Capacidade Civil e Nulidade de Contratos
No âmbito do direito civil, a capacidade de uma pessoa para praticar atos da vida civil é um pilar fundamental. Embora a ludopatia não implique, por si só, em incapacidade civil plena, a condição pode afetar a capacidade de discernimento do indivíduo em momentos de crise compulsiva. O Código Civil brasileiro, em seu artigo 814, estabelece que as dívidas de jogo ou de aposta não obrigam a pagamento, mas não podem ser repetidas (restituídas) voluntariamente. No entanto, essa regra geral pode ser mitigada quando há prova de que o apostador agiu sob coação, fraude ou, no caso da ludopatia, com sua capacidade de discernimento severamente comprometida pela doença.
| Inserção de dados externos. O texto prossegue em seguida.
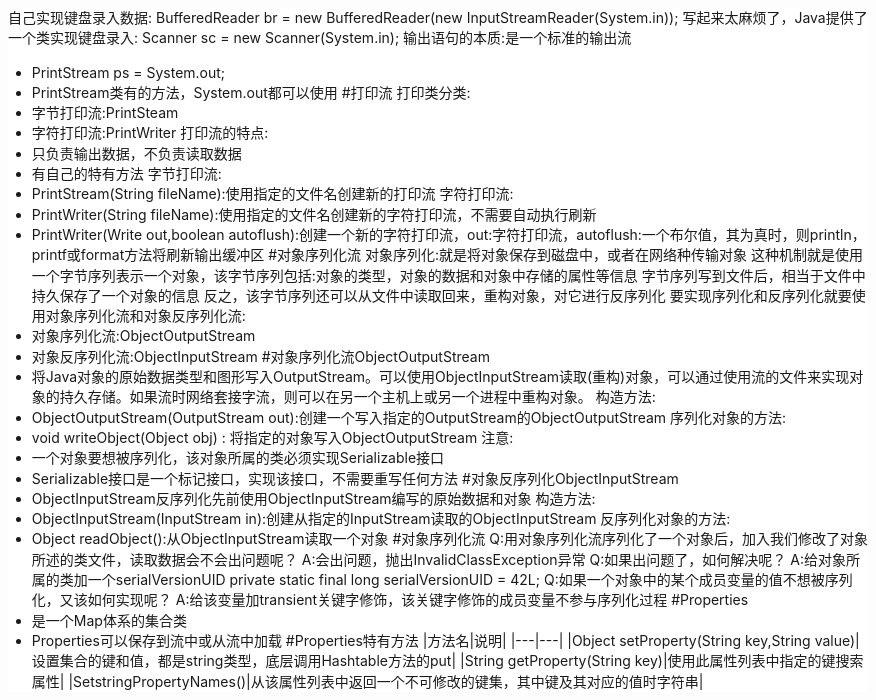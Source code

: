 自己实现键盘录入数据:
BufferedReader br = new BufferedReader(new InputStreamReader(System.in));
写起来太麻烦了，Java提供了一个类实现键盘录入:
Scanner sc = new Scanner(System.in);
输出语句的本质:是一个标准的输出流
- PrintStream ps = System.out;
- PrintStream类有的方法，System.out都可以使用
#打印流
打印类分类:
- 字节打印流:PrintSteam
- 字符打印流:PrintWriter
打印流的特点:
- 只负责输出数据，不负责读取数据
- 有自己的特有方法
字节打印流:
- PrintStream(String fileName):使用指定的文件名创建新的打印流
字符打印流:
- PrintWriter(String fileName):使用指定的文件名创建新的字符打印流，不需要自动执行刷新
- PrintWriter(Write out,boolean autoflush):创建一个新的字符打印流，out:字符打印流，autoflush:一个布尔值，其为真时，则println，printf或format方法将刷新输出缓冲区
#对象序列化流
对象序列化:就是将对象保存到磁盘中，或者在网络种传输对象
这种机制就是使用一个字节序列表示一个对象，该字节序列包括:对象的类型，对象的数据和对象中存储的属性等信息
字节序列写到文件后，相当于文件中持久保存了一个对象的信息
反之，该字节序列还可以从文件中读取回来，重构对象，对它进行反序列化
要实现序列化和反序列化就要使用对象序列化流和对象反序列化流:
- 对象序列化流:ObjectOutputStream
- 对象反序列化流:ObjectInputStream
#对象序列化流ObjectOutputStream
- 将Java对象的原始数据类型和图形写入OutputStream。可以使用ObjectInputStream读取(重构)对象，可以通过使用流的文件来实现对象的持久存储。如果流时网络套接字流，则可以在另一个主机上或另一个进程中重构对象。
构造方法:
- ObjectOutputStream(OutputStream out):创建一个写入指定的OutputStream的ObjectOutputStream
序列化对象的方法:
- void writeObject(Object obj) : 将指定的对象写入ObjectOutputStream
注意:
- 一个对象要想被序列化，该对象所属的类必须实现Serializable接口
- Serializable接口是一个标记接口，实现该接口，不需要重写任何方法
#对象反序列化ObjectInputStream
- ObjectInputStream反序列化先前使用ObjectInputStream编写的原始数据和对象
构造方法:
- ObjectInputStream(InputStream in):创建从指定的InputStream读取的ObjectInputStream
反序列化对象的方法:
- Object readObject():从ObjectInputStream读取一个对象
#对象序列化流
Q:用对象序列化流序列化了一个对象后，加入我们修改了对象所述的类文件，读取数据会不会出问题呢？
A:会出问题，抛出InvalidClassException异常
Q:如果出问题了，如何解决呢？
A:给对象所属的类加一个serialVersionUID
private static final long serialVersionUID = 42L;
Q:如果一个对象中的某个成员变量的值不想被序列化，又该如何实现呢？
A:给该变量加transient关键字修饰，该关键字修饰的成员变量不参与序列化过程
#Properties
- 是一个Map体系的集合类
- Properties可以保存到流中或从流中加载
#Properties特有方法
|方法名|说明|
|---|---|
|Object setProperty(String key,String value)|设置集合的键和值，都是string类型，底层调用Hashtable方法的put|
|String getProperty(String key)|使用此属性列表中指定的键搜索属性|
|Set<String>stringPropertyNames()|从该属性列表中返回一个不可修改的键集，其中键及其对应的值时字符串|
A jurisprudência tem evoluído para considerar a nulidade de negócios jurídicos, incluindo apostas e empréstimos, quando comprovada a ausência de discernimento do ludopata no momento da transação. Para tanto, é crucial a demonstração de que o indivíduo estava em um estado de perda de controle e impulsividade tão acentuado que sua vontade estava viciada, ou seja, não era livre e consciente.
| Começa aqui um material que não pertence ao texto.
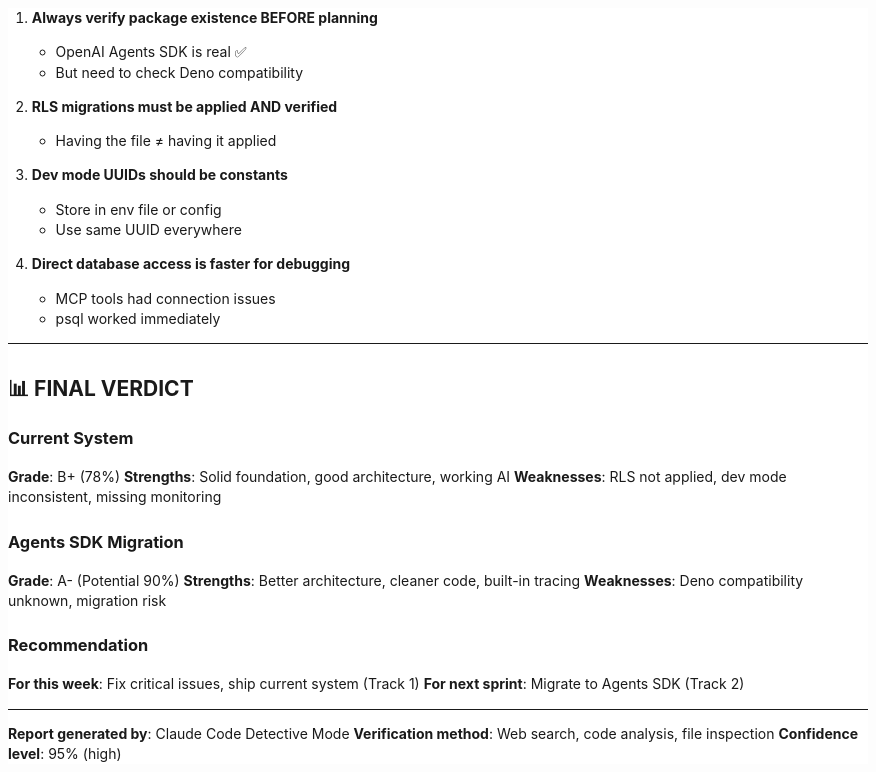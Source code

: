 1. **Always verify package existence BEFORE planning**
   - OpenAI Agents SDK is real ✅
   - But need to check Deno compatibility

2. **RLS migrations must be applied AND verified**
   - Having the file ≠ having it applied

3. **Dev mode UUIDs should be constants**
   - Store in env file or config
   - Use same UUID everywhere

4. **Direct database access is faster for debugging**
   - MCP tools had connection issues
   - psql worked immediately

---

## 📊 FINAL VERDICT

### Current System
**Grade**: B+ (78%)
**Strengths**: Solid foundation, good architecture, working AI
**Weaknesses**: RLS not applied, dev mode inconsistent, missing monitoring

### Agents SDK Migration
**Grade**: A- (Potential 90%)
**Strengths**: Better architecture, cleaner code, built-in tracing
**Weaknesses**: Deno compatibility unknown, migration risk

### Recommendation
**For this week**: Fix critical issues, ship current system (Track 1)
**For next sprint**: Migrate to Agents SDK (Track 2)

---

**Report generated by**: Claude Code Detective Mode
**Verification method**: Web search, code analysis, file inspection
**Confidence level**: 95% (high)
Direito Bancário e a Recuperação de Valores
O direito bancário desempenha um papel crucial na proteção do ludopata. Instituições financeiras e plataformas de apostas podem ser responsabilizadas por condutas que facilitem o superendividamento de indivíduos com transtorno do jogo. A Lei do Superendividamento (Lei nº 14.181/2021), que alterou o Código de Defesa do Consumidor, visa proteger o consumidor em situação de superendividamento, permitindo a repactuação de dívidas e a busca por soluções que garantam o mínimo existencial.
A possibilidade de anular apostas e reaver valores pagos por um ludopata é um tema complexo, mas com precedentes favoráveis. Para que isso ocorra, é fundamental comprovar que as apostas foram realizadas em um contexto de compulsão patológica, onde o discernimento do indivíduo estava ausente. Isso pode envolver a anulação de contratos de empréstimo feitos para financiar o vício, bem como a restituição de valores apostados em plataformas que não adotaram medidas de proteção adequadas.
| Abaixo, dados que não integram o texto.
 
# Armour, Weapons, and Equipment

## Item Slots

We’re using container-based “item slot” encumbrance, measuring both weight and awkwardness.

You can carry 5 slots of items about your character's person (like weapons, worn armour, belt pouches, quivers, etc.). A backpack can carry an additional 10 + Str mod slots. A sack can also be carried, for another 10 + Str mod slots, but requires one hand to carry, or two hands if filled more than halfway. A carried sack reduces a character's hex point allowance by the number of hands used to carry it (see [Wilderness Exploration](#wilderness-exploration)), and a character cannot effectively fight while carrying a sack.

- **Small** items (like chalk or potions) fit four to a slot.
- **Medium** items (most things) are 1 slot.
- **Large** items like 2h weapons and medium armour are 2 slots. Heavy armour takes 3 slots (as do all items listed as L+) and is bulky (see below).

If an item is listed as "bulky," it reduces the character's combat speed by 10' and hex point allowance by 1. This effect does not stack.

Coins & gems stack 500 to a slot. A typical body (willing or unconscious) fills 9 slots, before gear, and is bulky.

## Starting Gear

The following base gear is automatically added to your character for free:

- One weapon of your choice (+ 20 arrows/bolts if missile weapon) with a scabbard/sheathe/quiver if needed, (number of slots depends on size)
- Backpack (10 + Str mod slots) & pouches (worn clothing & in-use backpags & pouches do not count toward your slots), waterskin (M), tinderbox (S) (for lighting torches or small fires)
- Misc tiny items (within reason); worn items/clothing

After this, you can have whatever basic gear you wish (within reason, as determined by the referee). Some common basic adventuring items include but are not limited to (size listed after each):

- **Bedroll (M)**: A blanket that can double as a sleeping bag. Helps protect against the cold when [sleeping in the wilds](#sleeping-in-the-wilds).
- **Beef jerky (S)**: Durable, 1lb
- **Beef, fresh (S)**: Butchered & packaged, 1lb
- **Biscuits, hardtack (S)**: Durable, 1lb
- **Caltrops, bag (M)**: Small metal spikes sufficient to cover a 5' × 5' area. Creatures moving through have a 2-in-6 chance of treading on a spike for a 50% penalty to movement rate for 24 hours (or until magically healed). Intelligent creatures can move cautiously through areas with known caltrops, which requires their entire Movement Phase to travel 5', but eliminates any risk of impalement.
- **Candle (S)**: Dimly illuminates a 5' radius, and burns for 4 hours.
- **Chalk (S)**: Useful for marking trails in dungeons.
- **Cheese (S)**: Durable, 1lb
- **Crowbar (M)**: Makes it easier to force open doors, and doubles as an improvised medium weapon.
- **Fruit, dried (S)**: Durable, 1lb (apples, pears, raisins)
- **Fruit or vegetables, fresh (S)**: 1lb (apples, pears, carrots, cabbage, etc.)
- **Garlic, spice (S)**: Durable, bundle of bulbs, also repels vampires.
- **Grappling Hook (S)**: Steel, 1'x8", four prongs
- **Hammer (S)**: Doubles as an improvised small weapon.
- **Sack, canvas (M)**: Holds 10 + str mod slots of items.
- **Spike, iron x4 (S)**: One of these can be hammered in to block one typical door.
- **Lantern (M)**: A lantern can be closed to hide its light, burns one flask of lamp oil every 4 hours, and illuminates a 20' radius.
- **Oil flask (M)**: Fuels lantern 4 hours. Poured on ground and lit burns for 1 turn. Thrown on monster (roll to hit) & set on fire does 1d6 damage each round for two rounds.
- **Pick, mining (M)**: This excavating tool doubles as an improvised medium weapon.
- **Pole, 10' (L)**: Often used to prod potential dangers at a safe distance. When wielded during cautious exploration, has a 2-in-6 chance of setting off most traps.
Requisitos para Ação Legal e Prova da Ludopatia
Para buscar a anulação de apostas e a recuperação de valores, a prova da ludopatia é essencial e deve ser robusta. Os requisitos incluem:
•Acompanhamento psiquiátrico/psicológico de pelo menos um ano: A regularidade e a duração do tratamento demonstram a cronicidade e a gravidade da condição.
•Relatório médico bem fundamentado: O relatório deve ser emitido por profissional de saúde (psiquiatra ou psicólogo) e atestar claramente que o paciente padece de vício em jogos (CID 10 F63.0), diferenciando-o de mania de jogo (CID Z72.6). Deve conter uma descrição detalhada dos sintomas, da evolução do quadro, relatos de situações de perda de controle e demonstração da impulsividade, perda da capacidade cognitiva de decidir e controlar, e a ausência de discernimento no momento das apostas, bem como as consequências do vício na vida do paciente.
•Documentação financeira: Extratos bancários, comprovantes de apostas, registros de dívidas e empréstimos que demonstrem o impacto financeiro do vício.
•Testemunhos: De familiares e amigos que possam corroborar a perda de controle e as consequências do vício.
Conclusão
A ludopatia é uma doença que exige atenção multidisciplinar, envolvendo tratamento médico e amparo jurídico. O direito brasileiro, por meio do direito da saúde e do direito bancário, oferece caminhos para proteger o ludopata e mitigar os danos causados pelo vício. A anulação de apostas e a recuperação de valores são possibilidades reais, desde que devidamente comprovada a condição patológica do indivíduo e a ausência de discernimento no momento das transações. É fundamental que os profissionais do direito atuem em conjunto com a área da saúde para garantir a proteção e a reabilitação desses indivíduos, promovendo a justiça e a dignidade humana.